*** Record extracts Section Begins ***

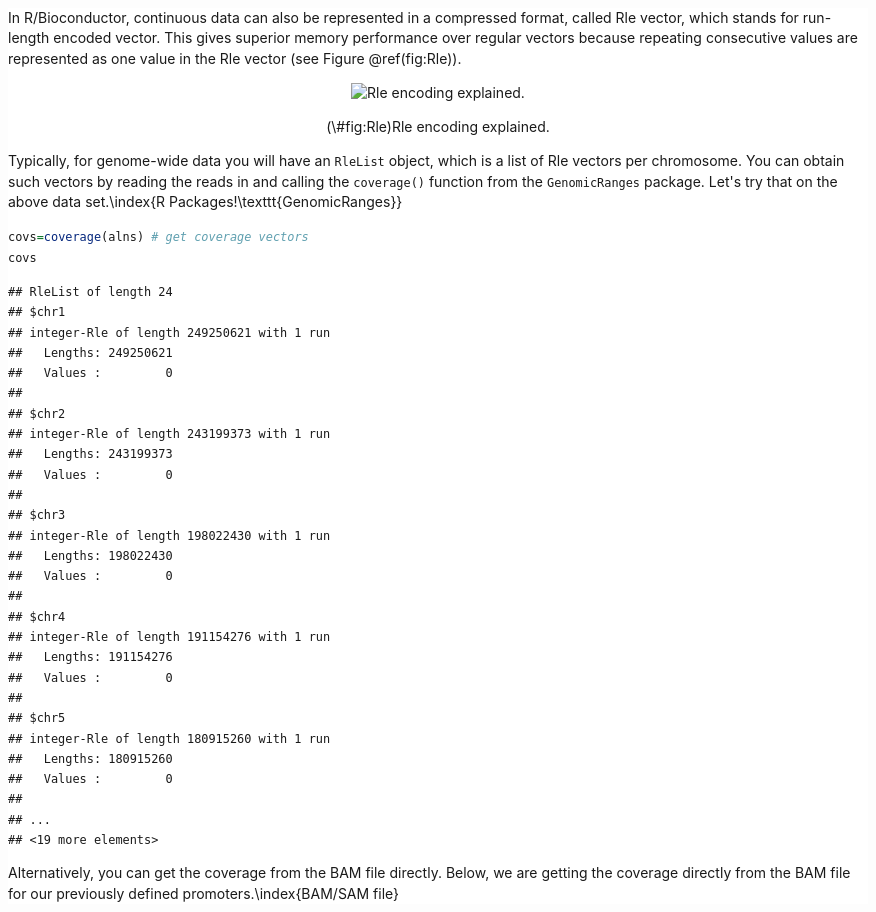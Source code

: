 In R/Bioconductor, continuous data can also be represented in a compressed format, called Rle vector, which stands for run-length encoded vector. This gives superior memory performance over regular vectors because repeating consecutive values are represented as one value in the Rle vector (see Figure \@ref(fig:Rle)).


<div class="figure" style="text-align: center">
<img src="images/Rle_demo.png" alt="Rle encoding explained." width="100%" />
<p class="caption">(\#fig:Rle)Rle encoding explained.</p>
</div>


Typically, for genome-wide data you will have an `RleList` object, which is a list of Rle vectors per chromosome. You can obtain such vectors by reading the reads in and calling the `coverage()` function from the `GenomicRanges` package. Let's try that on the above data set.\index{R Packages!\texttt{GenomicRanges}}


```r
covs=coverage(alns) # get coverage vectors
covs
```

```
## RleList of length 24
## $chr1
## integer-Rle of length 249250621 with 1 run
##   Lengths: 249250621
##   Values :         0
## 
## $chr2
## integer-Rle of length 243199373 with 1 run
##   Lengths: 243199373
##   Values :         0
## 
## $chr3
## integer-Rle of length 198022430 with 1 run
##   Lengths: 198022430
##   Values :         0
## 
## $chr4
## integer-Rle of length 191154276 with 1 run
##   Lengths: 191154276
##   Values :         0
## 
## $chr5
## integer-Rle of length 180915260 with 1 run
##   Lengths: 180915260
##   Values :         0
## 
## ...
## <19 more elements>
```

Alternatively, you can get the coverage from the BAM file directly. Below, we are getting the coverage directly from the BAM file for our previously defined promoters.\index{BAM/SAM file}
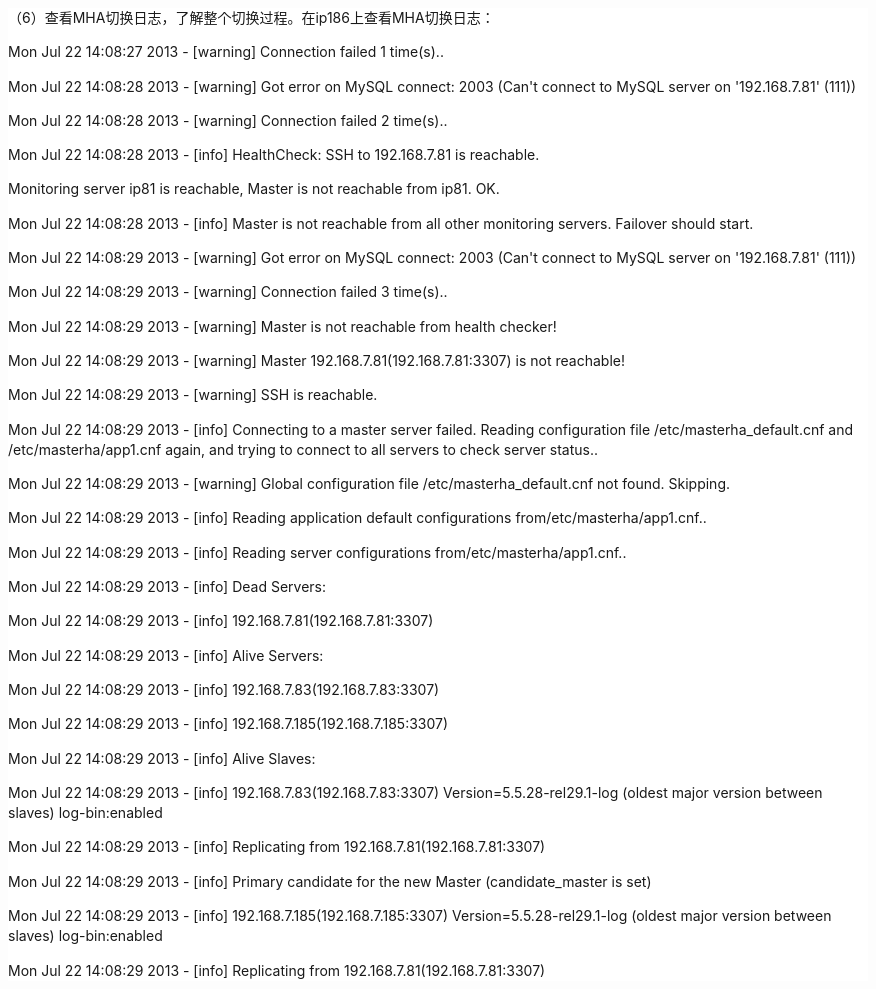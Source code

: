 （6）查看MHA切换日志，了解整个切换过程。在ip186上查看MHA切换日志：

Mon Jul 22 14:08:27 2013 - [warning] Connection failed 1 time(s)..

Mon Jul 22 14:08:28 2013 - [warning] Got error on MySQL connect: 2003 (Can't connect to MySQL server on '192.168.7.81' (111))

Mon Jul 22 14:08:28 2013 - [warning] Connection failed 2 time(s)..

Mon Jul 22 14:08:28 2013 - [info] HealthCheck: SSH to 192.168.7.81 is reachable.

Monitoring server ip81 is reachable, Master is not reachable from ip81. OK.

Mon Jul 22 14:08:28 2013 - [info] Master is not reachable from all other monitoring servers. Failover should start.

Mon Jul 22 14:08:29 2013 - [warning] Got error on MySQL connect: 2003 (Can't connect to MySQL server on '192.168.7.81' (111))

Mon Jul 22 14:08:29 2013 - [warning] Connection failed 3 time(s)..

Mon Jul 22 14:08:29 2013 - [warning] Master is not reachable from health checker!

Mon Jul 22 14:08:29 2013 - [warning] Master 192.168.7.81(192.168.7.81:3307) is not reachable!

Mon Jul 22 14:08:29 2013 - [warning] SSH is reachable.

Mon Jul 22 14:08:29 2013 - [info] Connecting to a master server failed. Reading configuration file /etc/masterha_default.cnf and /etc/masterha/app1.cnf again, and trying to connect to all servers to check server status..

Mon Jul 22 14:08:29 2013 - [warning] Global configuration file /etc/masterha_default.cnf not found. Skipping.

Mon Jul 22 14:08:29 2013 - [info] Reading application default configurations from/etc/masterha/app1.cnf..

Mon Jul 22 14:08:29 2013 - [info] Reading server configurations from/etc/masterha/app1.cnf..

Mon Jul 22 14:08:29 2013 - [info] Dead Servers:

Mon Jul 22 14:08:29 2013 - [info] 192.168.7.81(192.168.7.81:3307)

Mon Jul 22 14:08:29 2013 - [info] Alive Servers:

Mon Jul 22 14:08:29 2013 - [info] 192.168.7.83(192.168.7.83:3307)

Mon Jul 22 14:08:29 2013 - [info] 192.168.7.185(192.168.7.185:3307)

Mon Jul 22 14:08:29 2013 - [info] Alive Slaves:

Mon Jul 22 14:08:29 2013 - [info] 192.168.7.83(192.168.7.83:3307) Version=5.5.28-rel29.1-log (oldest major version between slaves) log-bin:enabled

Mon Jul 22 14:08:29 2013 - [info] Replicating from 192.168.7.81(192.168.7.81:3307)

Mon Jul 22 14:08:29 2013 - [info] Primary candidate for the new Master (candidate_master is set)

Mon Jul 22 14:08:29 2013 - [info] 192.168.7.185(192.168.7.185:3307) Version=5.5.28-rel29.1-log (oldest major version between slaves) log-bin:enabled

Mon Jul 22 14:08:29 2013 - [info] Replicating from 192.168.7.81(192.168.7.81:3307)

*** Record extracts Section Ends ***
*** Record extracts Section Begins ***

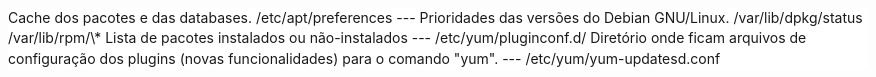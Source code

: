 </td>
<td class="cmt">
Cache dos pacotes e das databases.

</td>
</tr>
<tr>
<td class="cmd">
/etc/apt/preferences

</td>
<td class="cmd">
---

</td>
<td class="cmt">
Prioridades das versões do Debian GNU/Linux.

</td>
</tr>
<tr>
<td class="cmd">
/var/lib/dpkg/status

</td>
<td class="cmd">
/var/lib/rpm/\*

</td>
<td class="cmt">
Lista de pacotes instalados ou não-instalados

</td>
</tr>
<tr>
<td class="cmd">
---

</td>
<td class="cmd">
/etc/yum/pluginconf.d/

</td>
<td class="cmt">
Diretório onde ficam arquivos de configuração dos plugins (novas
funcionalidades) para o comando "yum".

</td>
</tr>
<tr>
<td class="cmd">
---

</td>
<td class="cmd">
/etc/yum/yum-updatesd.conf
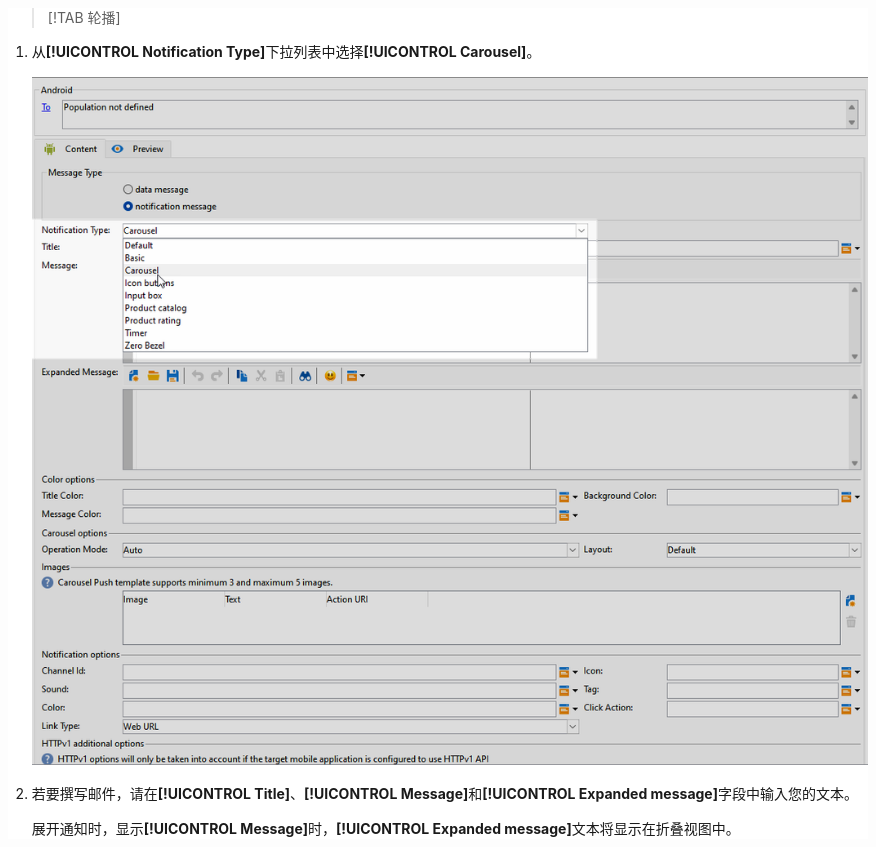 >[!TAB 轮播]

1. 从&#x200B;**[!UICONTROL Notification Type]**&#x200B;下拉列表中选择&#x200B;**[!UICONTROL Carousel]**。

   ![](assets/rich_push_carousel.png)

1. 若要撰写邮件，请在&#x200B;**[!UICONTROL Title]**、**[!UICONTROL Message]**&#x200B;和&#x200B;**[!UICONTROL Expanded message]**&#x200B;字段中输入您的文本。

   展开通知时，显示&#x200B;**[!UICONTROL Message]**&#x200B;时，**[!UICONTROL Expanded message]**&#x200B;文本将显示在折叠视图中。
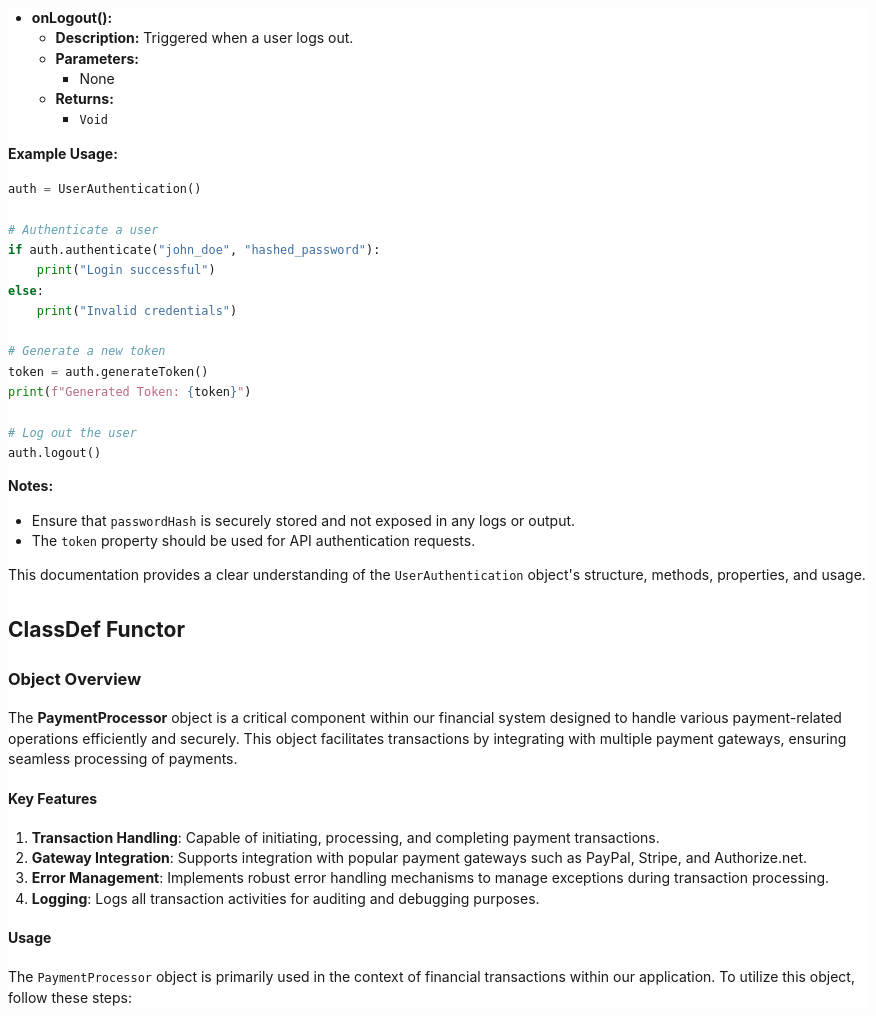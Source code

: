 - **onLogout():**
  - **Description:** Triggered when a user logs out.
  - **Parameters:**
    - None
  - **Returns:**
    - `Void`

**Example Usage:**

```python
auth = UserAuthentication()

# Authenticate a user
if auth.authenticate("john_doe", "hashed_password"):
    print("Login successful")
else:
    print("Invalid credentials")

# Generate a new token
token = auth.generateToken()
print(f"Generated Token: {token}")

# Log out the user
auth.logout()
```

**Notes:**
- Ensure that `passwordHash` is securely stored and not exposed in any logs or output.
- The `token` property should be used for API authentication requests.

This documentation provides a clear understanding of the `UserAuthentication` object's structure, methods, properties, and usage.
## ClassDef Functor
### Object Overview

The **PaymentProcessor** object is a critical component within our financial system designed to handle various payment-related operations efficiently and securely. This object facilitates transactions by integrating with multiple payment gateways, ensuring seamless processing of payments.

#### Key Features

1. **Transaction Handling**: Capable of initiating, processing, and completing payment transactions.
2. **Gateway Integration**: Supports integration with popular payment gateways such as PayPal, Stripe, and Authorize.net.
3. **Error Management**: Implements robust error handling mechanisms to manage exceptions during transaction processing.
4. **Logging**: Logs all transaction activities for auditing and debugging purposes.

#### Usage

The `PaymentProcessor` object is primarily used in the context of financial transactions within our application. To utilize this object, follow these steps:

*** Record extracts Section Ends ***

## How to complete this task
Retype the lines above exactly as they appear, from the line containing "Diretório onde ficam" through the line containing "1. 若要撰写邮件，请在&#x200B;**[!UICONTROL Title]**、**[!UICONTROL", and leave out any pictures.

## Written solution
Diretório onde ficam arquivos de configuração dos plugins (novas
funcionalidades) para o comando "yum".

</td>
</tr>
<tr>
<td class="cmd">
---

</td>
<td class="cmd">
/etc/yum/yum-updatesd.conf
 >[!TAB 轮播]

1. 从&#x200B;**[!UICONTROL Notification Type]**&#x200B;下拉列表中选择&#x200B;**[!UICONTROL Carousel]**。

   ![](assets/rich_push_carousel.png)

1. 若要撰写邮件，请在&#x200B;**[!UICONTROL Title]**、**[!UICONTROL Message]**&#x200B;和&#x200B;**[!UICONTROL Expanded message]**&#x200B;字段中输入您的文本。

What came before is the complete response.